• **TASK TO CARRY OUT**: From the line with "We also see" through the final line of the entries below, write out each line exactly and nothing else.

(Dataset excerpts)
* * * * * * * * *

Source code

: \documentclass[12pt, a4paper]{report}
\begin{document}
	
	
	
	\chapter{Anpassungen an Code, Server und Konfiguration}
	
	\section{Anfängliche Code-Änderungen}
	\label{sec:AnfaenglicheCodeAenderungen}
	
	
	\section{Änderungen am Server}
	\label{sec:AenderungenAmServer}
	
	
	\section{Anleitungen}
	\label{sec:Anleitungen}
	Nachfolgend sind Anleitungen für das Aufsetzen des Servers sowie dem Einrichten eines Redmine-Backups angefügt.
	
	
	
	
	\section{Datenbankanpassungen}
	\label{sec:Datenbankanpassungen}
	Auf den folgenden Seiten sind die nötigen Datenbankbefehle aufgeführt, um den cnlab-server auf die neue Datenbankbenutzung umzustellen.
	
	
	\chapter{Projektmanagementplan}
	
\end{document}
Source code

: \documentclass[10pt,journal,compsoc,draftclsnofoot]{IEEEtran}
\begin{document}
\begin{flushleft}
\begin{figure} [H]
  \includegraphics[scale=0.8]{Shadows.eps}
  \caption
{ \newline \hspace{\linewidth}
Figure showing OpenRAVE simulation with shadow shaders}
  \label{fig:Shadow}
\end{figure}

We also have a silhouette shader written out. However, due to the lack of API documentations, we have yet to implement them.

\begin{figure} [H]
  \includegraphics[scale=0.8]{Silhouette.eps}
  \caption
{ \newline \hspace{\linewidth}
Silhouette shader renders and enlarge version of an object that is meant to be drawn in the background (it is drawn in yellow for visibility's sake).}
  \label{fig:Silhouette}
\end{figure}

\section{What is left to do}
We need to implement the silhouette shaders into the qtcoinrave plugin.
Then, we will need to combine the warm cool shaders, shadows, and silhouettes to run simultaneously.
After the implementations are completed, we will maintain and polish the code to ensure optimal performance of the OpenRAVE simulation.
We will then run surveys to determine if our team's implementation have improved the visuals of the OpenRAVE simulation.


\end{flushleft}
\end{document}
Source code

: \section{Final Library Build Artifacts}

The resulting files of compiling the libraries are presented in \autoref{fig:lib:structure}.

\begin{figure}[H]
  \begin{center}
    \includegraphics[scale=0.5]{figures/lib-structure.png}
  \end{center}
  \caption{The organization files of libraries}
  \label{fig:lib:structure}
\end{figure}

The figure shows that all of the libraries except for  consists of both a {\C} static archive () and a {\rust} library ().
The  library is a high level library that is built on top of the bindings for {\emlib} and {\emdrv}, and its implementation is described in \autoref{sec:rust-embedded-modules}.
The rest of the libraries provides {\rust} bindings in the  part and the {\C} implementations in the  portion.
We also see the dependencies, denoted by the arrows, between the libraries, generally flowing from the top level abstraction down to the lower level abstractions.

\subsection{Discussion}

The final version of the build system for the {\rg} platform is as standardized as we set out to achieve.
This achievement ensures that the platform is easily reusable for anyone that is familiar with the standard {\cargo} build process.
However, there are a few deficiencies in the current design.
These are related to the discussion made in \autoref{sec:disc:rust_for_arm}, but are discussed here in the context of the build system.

* * * * * * * * *

• **EXERCISE ANSWER**:
We also see the dependencies, denoted by the arrows, between the libraries, generally flowing from the top level abstraction down to the lower level abstractions.

\subsection{Discussion}

The final version of the build system for the {\rg} platform is as standardized as we set out to achieve.
This achievement ensures that the platform is easily reusable for anyone that is familiar with the standard {\cargo} build process.
However, there are a few deficiencies in the current design.
These are related to the discussion made in \autoref{sec:disc:rust_for_arm}, but are discussed here in the context of the build system.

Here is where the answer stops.